Feature Detection and Description
Note
- An example explaining keypoint detection and description can be found at opencv_source_code/samples/cpp/descriptor_extractor_matcher.cpp
FAST
Detects corners using the FAST algorithm
-
C++: void FAST(InputArray image, vector<KeyPoint>& keypoints, int threshold, bool nonmaxSuppression=true )
-
C++: void FASTX(InputArray image, vector<KeyPoint>& keypoints, int threshold, bool nonmaxSuppression, int type)
Parameters: |
- image – grayscale image where keypoints (corners) are detected.
- keypoints – keypoints detected on the image.
- threshold – threshold on difference between intensity of the central pixel and pixels of a circle around this pixel.
- nonmaxSuppression – if true, non-maximum suppression is applied to detected corners (keypoints).
- type – one of the three neighborhoods as defined in the paper: FastFeatureDetector::TYPE_9_16, FastFeatureDetector::TYPE_7_12, FastFeatureDetector::TYPE_5_8
|
Detects corners using the FAST algorithm by [Rosten06].
[Rosten06] |
- Rosten. Machine Learning for High-speed Corner Detection, 2006.
|
MSER
-
class MSER : public FeatureDetector
Maximally stable extremal region extractor.
class MSER : public CvMSERParams
{
public:
// default constructor
MSER();
// constructor that initializes all the algorithm parameters
MSER( int _delta, int _min_area, int _max_area,
float _max_variation, float _min_diversity,
int _max_evolution, double _area_threshold,
double _min_margin, int _edge_blur_size );
// runs the extractor on the specified image; returns the MSERs,
// each encoded as a contour (vector<Point>, see findContours)
// the optional mask marks the area where MSERs are searched for
void operator()( const Mat& image, vector<vector<Point> >& msers, const Mat& mask ) const;
};
The class encapsulates all the parameters of the MSER extraction algorithm (see [wiki] article).
Note
- there are two different implementation of MSER: one for grey image, one for color image the grey image algorithm is taken from: [nister2008linear] ; the paper claims to be faster than union-find method; it actually get 1.5~2m/s on my centrino L7200 1.2GHz laptop.
- the color image algorithm is taken from: [forssen2007maximally] ; it should be much slower than grey image method ( 3~4 times ); the chi_table.h file is taken directly from paper’s source code which is distributed under GPL.

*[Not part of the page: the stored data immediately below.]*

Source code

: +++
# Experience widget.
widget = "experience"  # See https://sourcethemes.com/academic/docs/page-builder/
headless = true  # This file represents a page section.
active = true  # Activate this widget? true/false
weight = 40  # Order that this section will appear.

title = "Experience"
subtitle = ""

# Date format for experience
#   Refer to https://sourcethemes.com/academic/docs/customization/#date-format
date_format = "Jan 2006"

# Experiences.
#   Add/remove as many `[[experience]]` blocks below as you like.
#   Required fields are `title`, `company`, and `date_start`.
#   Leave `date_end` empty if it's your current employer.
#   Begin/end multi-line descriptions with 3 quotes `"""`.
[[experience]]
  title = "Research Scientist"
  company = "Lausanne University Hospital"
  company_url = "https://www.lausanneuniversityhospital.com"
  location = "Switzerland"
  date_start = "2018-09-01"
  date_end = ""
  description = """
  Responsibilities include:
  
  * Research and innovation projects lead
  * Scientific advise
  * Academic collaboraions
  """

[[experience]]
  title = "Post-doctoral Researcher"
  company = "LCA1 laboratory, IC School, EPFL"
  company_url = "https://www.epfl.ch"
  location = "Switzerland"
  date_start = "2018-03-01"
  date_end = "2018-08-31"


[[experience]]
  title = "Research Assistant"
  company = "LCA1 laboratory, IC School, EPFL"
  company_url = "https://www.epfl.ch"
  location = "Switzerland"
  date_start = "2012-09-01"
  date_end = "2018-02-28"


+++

- (Python) A complete example showing the use of the MSER detector can be found at opencv_source_code/samples/python2/mser.py
[nister2008linear] | David Nistér and Henrik Stewénius. Linear time maximally stable extremal regions. In Computer Vision–ECCV 2008, pages 183–196. Springer, 2008. |
MSER::MSER
The MSER constructor
-
C++: MSER::MSER(int _delta=5, int _min_area=60, int _max_area=14400, double _max_variation=0.25, double _min_diversity=.2, int _max_evolution=200, double _area_threshold=1.01, double _min_margin=0.003, int _edge_blur_size=5)
Parameters: |
- _delta – Compares (sizei - sizei-delta)/sizei-delta
- _min_area – Prune the area which smaller than minArea
- _max_area – Prune the area which bigger than maxArea
- _max_variation – Prune the area have simliar size to its children
- _min_diversity – For color image, trace back to cut off mser with diversity less than min_diversity
- _max_evolution – For color image, the evolution steps
- _area_threshold – For color image, the area threshold to cause re-initialize
- _min_margin – For color image, ignore too small margin
- _edge_blur_size – For color image, the aperture size for edge blur
|
MSER::operator()
Detect MSER regions
-
C++: void MSER::operator()(const Mat& image, vector<vector<Point>>& msers, const Mat& mask=Mat() ) const
Parameters: |
- image – Input image (8UC1, 8UC3 or 8UC4)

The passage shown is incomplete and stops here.